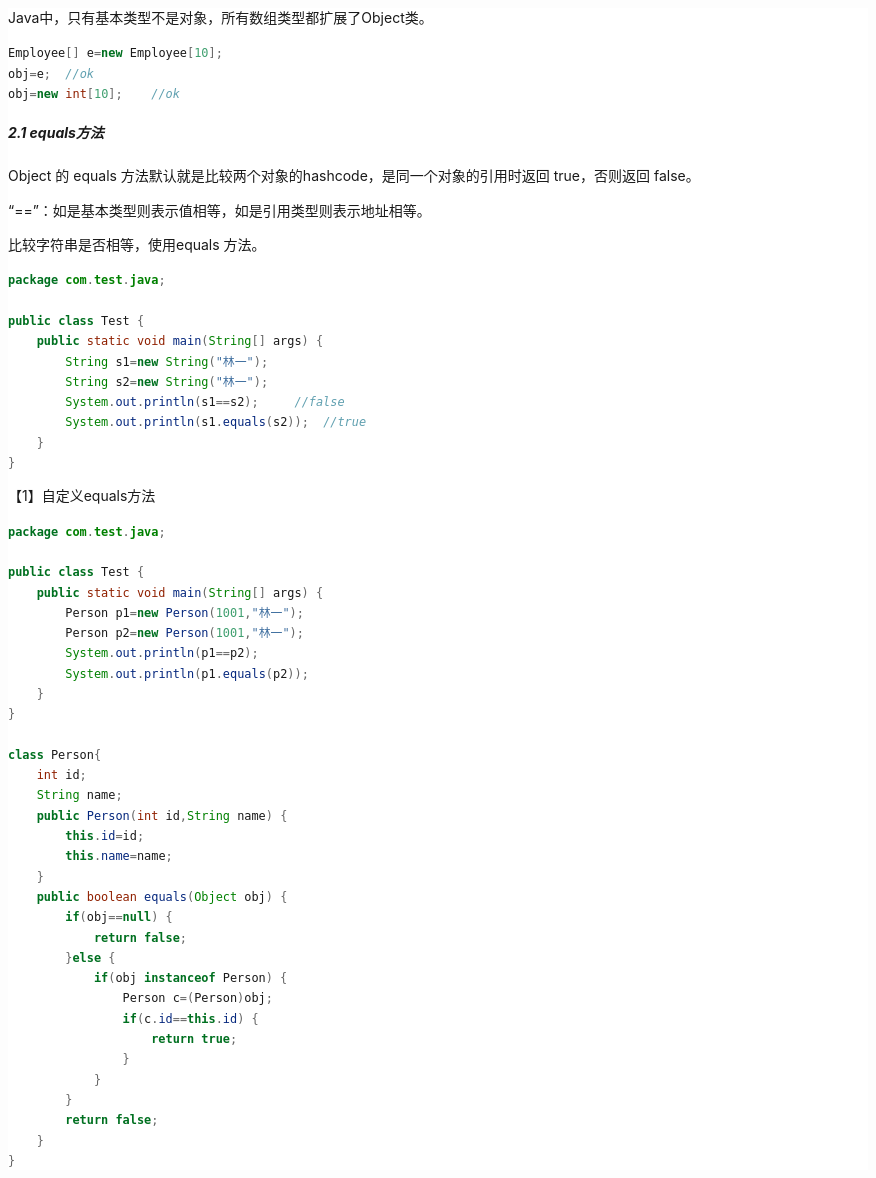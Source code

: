
Java中，只有基本类型不是对象，所有数组类型都扩展了Object类。

```java
Employee[] e=new Employee[10];
obj=e;	//ok
obj=new int[10];	//ok
```



##### 2.1 equals方法

Object 的 equals 方法默认就是比较两个对象的hashcode，是同一个对象的引用时返回 true，否则返回 false。

“==”：如是基本类型则表示值相等，如是引用类型则表示地址相等。

比较字符串是否相等，使用equals 方法。

```java
package com.test.java;

public class Test {
	public static void main(String[] args) {
		String s1=new String("林一");
		String s2=new String("林一");
		System.out.println(s1==s2);		//false
		System.out.println(s1.equals(s2));	//true
	}
}
```



【1】自定义equals方法

```java
package com.test.java;

public class Test {
	public static void main(String[] args) {
		Person p1=new Person(1001,"林一");
		Person p2=new Person(1001,"林一");
		System.out.println(p1==p2);
		System.out.println(p1.equals(p2));
	}
}

class Person{
	int id;
	String name;
	public Person(int id,String name) {
		this.id=id;
		this.name=name;
	}
	public boolean equals(Object obj) {
		if(obj==null) {
			return false;
		}else {
			if(obj instanceof Person) {
				Person c=(Person)obj;
				if(c.id==this.id) {
					return true;
				}
			}
		}
		return false;
	}
}
```
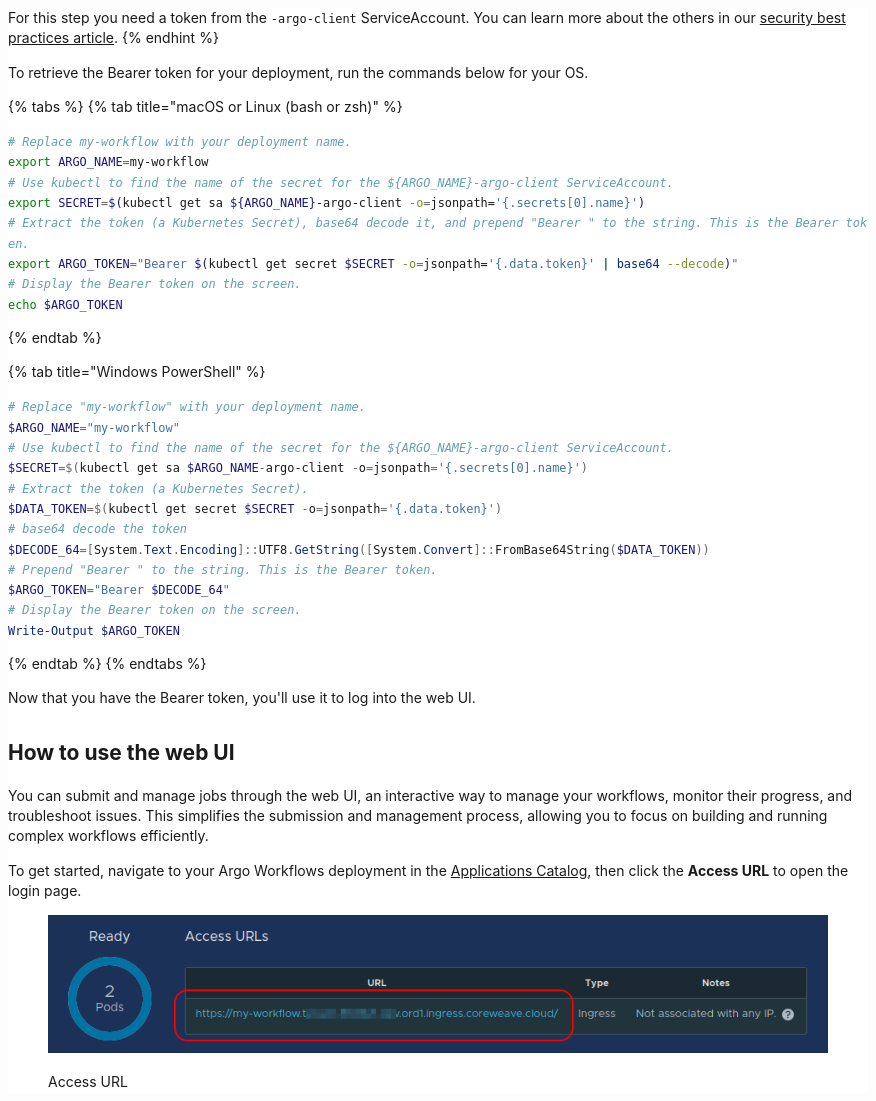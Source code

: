 For this step you need a token from the `-argo-client` ServiceAccount. You can learn more about the others in our [security best practices article](security-best-practices-for-argo-workflows.md).&#x20;
{% endhint %}

To retrieve the Bearer token for your deployment, run the commands below for your OS.

{% tabs %}
{% tab title="macOS or Linux (bash or zsh)" %}
```bash
# Replace my-workflow with your deployment name.
export ARGO_NAME=my-workflow
# Use kubectl to find the name of the secret for the ${ARGO_NAME}-argo-client ServiceAccount.
export SECRET=$(kubectl get sa ${ARGO_NAME}-argo-client -o=jsonpath='{.secrets[0].name}')
# Extract the token (a Kubernetes Secret), base64 decode it, and prepend "Bearer " to the string. This is the Bearer token.
export ARGO_TOKEN="Bearer $(kubectl get secret $SECRET -o=jsonpath='{.data.token}' | base64 --decode)"
# Display the Bearer token on the screen.
echo $ARGO_TOKEN
```
{% endtab %}

{% tab title="Windows PowerShell" %}
```powershell
# Replace "my-workflow" with your deployment name.
$ARGO_NAME="my-workflow"
# Use kubectl to find the name of the secret for the ${ARGO_NAME}-argo-client ServiceAccount.
$SECRET=$(kubectl get sa $ARGO_NAME-argo-client -o=jsonpath='{.secrets[0].name}')
# Extract the token (a Kubernetes Secret).
$DATA_TOKEN=$(kubectl get secret $SECRET -o=jsonpath='{.data.token}')
# base64 decode the token
$DECODE_64=[System.Text.Encoding]::UTF8.GetString([System.Convert]::FromBase64String($DATA_TOKEN))
# Prepend "Bearer " to the string. This is the Bearer token.
$ARGO_TOKEN="Bearer $DECODE_64"
# Display the Bearer token on the screen.
Write-Output $ARGO_TOKEN
```
{% endtab %}
{% endtabs %}

Now that you have the Bearer token, you'll use it to log into the web UI.&#x20;

## How to use the web UI

You can submit and manage jobs through the web UI, an interactive way to manage your workflows, monitor their progress, and troubleshoot issues. This simplifies the submission and management process, allowing you to focus on building and running complex workflows efficiently.

To get started, navigate to your Argo Workflows deployment in the [Applications Catalog](https://apps.coreweave.com/), then click the **Access URL** to open the login page.&#x20;

<figure><img src="../../.gitbook/assets/image (14).png" alt="Screenshot of Access URL"><figcaption><p>Access URL</p></figcaption></figure>
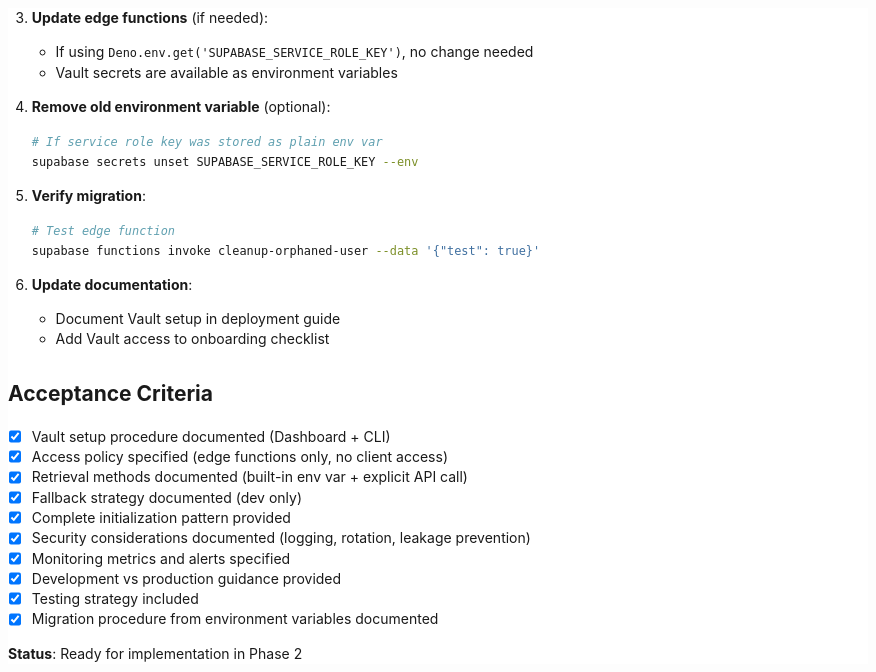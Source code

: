 3. **Update edge functions** (if needed):
   - If using `Deno.env.get('SUPABASE_SERVICE_ROLE_KEY')`, no change needed
   - Vault secrets are available as environment variables

4. **Remove old environment variable** (optional):
   ```bash
   # If service role key was stored as plain env var
   supabase secrets unset SUPABASE_SERVICE_ROLE_KEY --env
   ```

5. **Verify migration**:
   ```bash
   # Test edge function
   supabase functions invoke cleanup-orphaned-user --data '{"test": true}'
   ```

6. **Update documentation**:
   - Document Vault setup in deployment guide
   - Add Vault access to onboarding checklist

## Acceptance Criteria

- [x] Vault setup procedure documented (Dashboard + CLI)
- [x] Access policy specified (edge functions only, no client access)
- [x] Retrieval methods documented (built-in env var + explicit API call)
- [x] Fallback strategy documented (dev only)
- [x] Complete initialization pattern provided
- [x] Security considerations documented (logging, rotation, leakage prevention)
- [x] Monitoring metrics and alerts specified
- [x] Development vs production guidance provided
- [x] Testing strategy included
- [x] Migration procedure from environment variables documented

**Status**: Ready for implementation in Phase 2
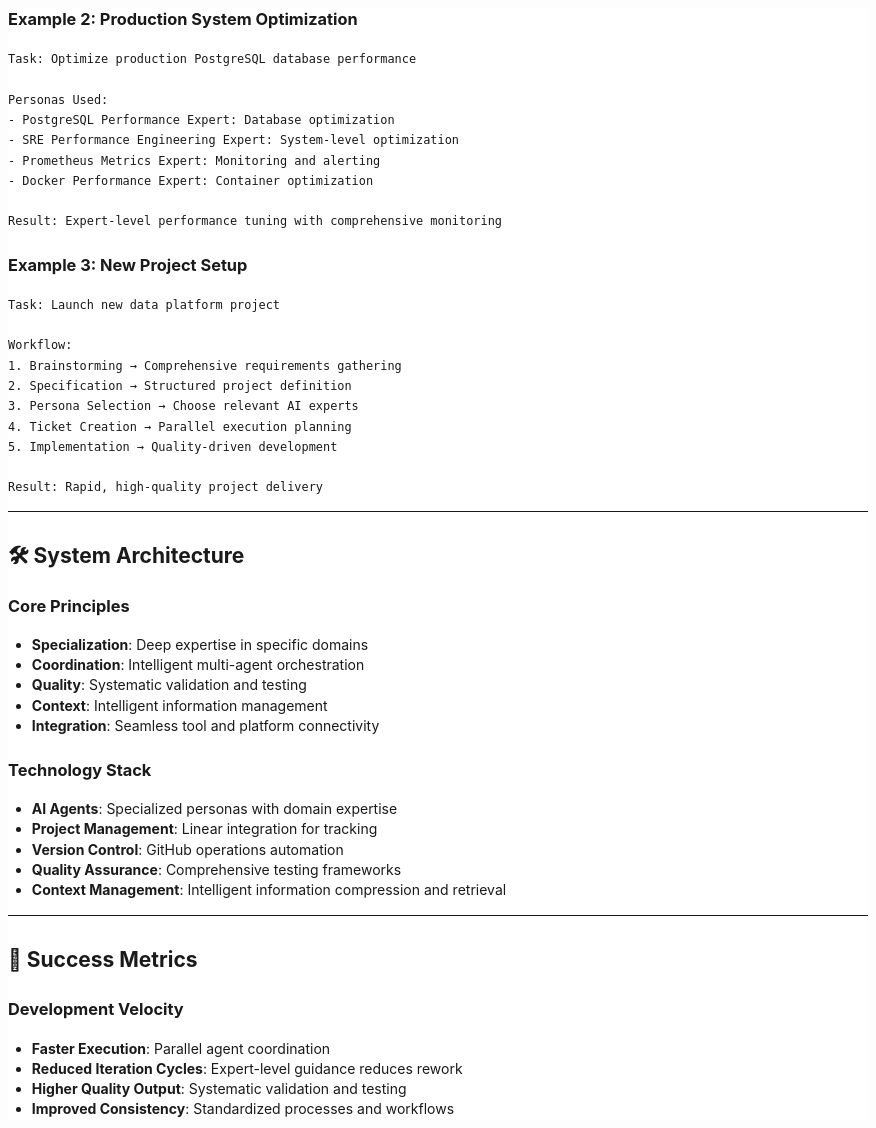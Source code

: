 ### **Example 2: Production System Optimization**
```
Task: Optimize production PostgreSQL database performance

Personas Used:
- PostgreSQL Performance Expert: Database optimization
- SRE Performance Engineering Expert: System-level optimization
- Prometheus Metrics Expert: Monitoring and alerting
- Docker Performance Expert: Container optimization

Result: Expert-level performance tuning with comprehensive monitoring
```

### **Example 3: New Project Setup**
```
Task: Launch new data platform project

Workflow:
1. Brainstorming → Comprehensive requirements gathering
2. Specification → Structured project definition
3. Persona Selection → Choose relevant AI experts
4. Ticket Creation → Parallel execution planning
5. Implementation → Quality-driven development

Result: Rapid, high-quality project delivery
```

---

## 🛠️ System Architecture

### **Core Principles**
- **Specialization**: Deep expertise in specific domains
- **Coordination**: Intelligent multi-agent orchestration
- **Quality**: Systematic validation and testing
- **Context**: Intelligent information management
- **Integration**: Seamless tool and platform connectivity

### **Technology Stack**
- **AI Agents**: Specialized personas with domain expertise
- **Project Management**: Linear integration for tracking
- **Version Control**: GitHub operations automation
- **Quality Assurance**: Comprehensive testing frameworks
- **Context Management**: Intelligent information compression and retrieval

---

## 🎯 Success Metrics

### **Development Velocity**
- **Faster Execution**: Parallel agent coordination
- **Reduced Iteration Cycles**: Expert-level guidance reduces rework
- **Higher Quality Output**: Systematic validation and testing
- **Improved Consistency**: Standardized processes and workflows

--------------------------------

All of the records should be output exactly as they stand, with pictures omitted.

Source code

:
Java中，只有基本类型不是对象，所有数组类型都扩展了Object类。

```java
Employee[] e=new Employee[10];
obj=e;	//ok
obj=new int[10];	//ok
```



##### 2.1 equals方法

Object 的 equals 方法默认就是比较两个对象的hashcode，是同一个对象的引用时返回 true，否则返回 false。

“==”：如是基本类型则表示值相等，如是引用类型则表示地址相等。

比较字符串是否相等，使用equals 方法。

```java
package com.test.java;

public class Test {
	public static void main(String[] args) {
		String s1=new String("林一");
		String s2=new String("林一");
		System.out.println(s1==s2);		//false
		System.out.println(s1.equals(s2));	//true
	}
}
```



【1】自定义equals方法

```java
package com.test.java;

public class Test {
	public static void main(String[] args) {
		Person p1=new Person(1001,"林一");
		Person p2=new Person(1001,"林一");
		System.out.println(p1==p2);
		System.out.println(p1.equals(p2));
	}
}

class Person{
	int id;
	String name;
	public Person(int id,String name) {
		this.id=id;
		this.name=name;
	}
	public boolean equals(Object obj) {
		if(obj==null) {
			return false;
		}else {
			if(obj instanceof Person) {
				Person c=(Person)obj;
				if(c.id==this.id) {
					return true;
				}
			}
		}
		return false;
	}
}
```
Source code

: For this step you need a token from the `-argo-client` ServiceAccount. You can learn more about the others in our [security best practices article](security-best-practices-for-argo-workflows.md).&#x20;
{% endhint %}

To retrieve the Bearer token for your deployment, run the commands below for your OS.

{% tabs %}
{% tab title="macOS or Linux (bash or zsh)" %}
```bash
# Replace my-workflow with your deployment name.
export ARGO_NAME=my-workflow
# Use kubectl to find the name of the secret for the ${ARGO_NAME}-argo-client ServiceAccount.
export SECRET=$(kubectl get sa ${ARGO_NAME}-argo-client -o=jsonpath='{.secrets[0].name}')
# Extract the token (a Kubernetes Secret), base64 decode it, and prepend "Bearer " to the string. This is the Bearer token.
export ARGO_TOKEN="Bearer $(kubectl get secret $SECRET -o=jsonpath='{.data.token}' | base64 --decode)"
# Display the Bearer token on the screen.
echo $ARGO_TOKEN
```
{% endtab %}

{% tab title="Windows PowerShell" %}
```powershell
# Replace "my-workflow" with your deployment name.
$ARGO_NAME="my-workflow"
# Use kubectl to find the name of the secret for the ${ARGO_NAME}-argo-client ServiceAccount.
$SECRET=$(kubectl get sa $ARGO_NAME-argo-client -o=jsonpath='{.secrets[0].name}')
# Extract the token (a Kubernetes Secret).
$DATA_TOKEN=$(kubectl get secret $SECRET -o=jsonpath='{.data.token}')
# base64 decode the token
$DECODE_64=[System.Text.Encoding]::UTF8.GetString([System.Convert]::FromBase64String($DATA_TOKEN))
# Prepend "Bearer " to the string. This is the Bearer token.
$ARGO_TOKEN="Bearer $DECODE_64"
# Display the Bearer token on the screen.
Write-Output $ARGO_TOKEN
```
{% endtab %}
{% endtabs %}

Now that you have the Bearer token, you'll use it to log into the web UI.&#x20;

## How to use the web UI

You can submit and manage jobs through the web UI, an interactive way to manage your workflows, monitor their progress, and troubleshoot issues. This simplifies the submission and management process, allowing you to focus on building and running complex workflows efficiently.

To get started, navigate to your Argo Workflows deployment in the [Applications Catalog](https://apps.coreweave.com/), then click the **Access URL** to open the login page.&#x20;

<figure><img src="../../.gitbook/assets/image (14).png" alt="Screenshot of Access URL"><figcaption><p>Access URL</p></figcaption></figure>
Source code

: 3. **Update edge functions** (if needed):
   - If using `Deno.env.get('SUPABASE_SERVICE_ROLE_KEY')`, no change needed
   - Vault secrets are available as environment variables

4. **Remove old environment variable** (optional):
   ```bash
   # If service role key was stored as plain env var
   supabase secrets unset SUPABASE_SERVICE_ROLE_KEY --env
   ```

5. **Verify migration**:
   ```bash
   # Test edge function
   supabase functions invoke cleanup-orphaned-user --data '{"test": true}'
   ```

6. **Update documentation**:
   - Document Vault setup in deployment guide
   - Add Vault access to onboarding checklist

## Acceptance Criteria

- [x] Vault setup procedure documented (Dashboard + CLI)
- [x] Access policy specified (edge functions only, no client access)
- [x] Retrieval methods documented (built-in env var + explicit API call)
- [x] Fallback strategy documented (dev only)
- [x] Complete initialization pattern provided
- [x] Security considerations documented (logging, rotation, leakage prevention)
- [x] Monitoring metrics and alerts specified
- [x] Development vs production guidance provided
- [x] Testing strategy included
- [x] Migration procedure from environment variables documented

**Status**: Ready for implementation in Phase 2
Source code

: ### **Example 2: Production System Optimization**
```
Task: Optimize production PostgreSQL database performance

Personas Used:
- PostgreSQL Performance Expert: Database optimization
- SRE Performance Engineering Expert: System-level optimization
- Prometheus Metrics Expert: Monitoring and alerting
- Docker Performance Expert: Container optimization

Result: Expert-level performance tuning with comprehensive monitoring
```

### **Example 3: New Project Setup**
```
Task: Launch new data platform project

Workflow:
1. Brainstorming → Comprehensive requirements gathering
2. Specification → Structured project definition
3. Persona Selection → Choose relevant AI experts
4. Ticket Creation → Parallel execution planning
5. Implementation → Quality-driven development

Result: Rapid, high-quality project delivery
```

---

## 🛠️ System Architecture

### **Core Principles**
- **Specialization**: Deep expertise in specific domains
- **Coordination**: Intelligent multi-agent orchestration
- **Quality**: Systematic validation and testing
- **Context**: Intelligent information management
- **Integration**: Seamless tool and platform connectivity

### **Technology Stack**
- **AI Agents**: Specialized personas with domain expertise
- **Project Management**: Linear integration for tracking
- **Version Control**: GitHub operations automation
- **Quality Assurance**: Comprehensive testing frameworks
- **Context Management**: Intelligent information compression and retrieval

---

## 🎯 Success Metrics

### **Development Velocity**
- **Faster Execution**: Parallel agent coordination
- **Reduced Iteration Cycles**: Expert-level guidance reduces rework
- **Higher Quality Output**: Systematic validation and testing
- **Improved Consistency**: Standardized processes and workflows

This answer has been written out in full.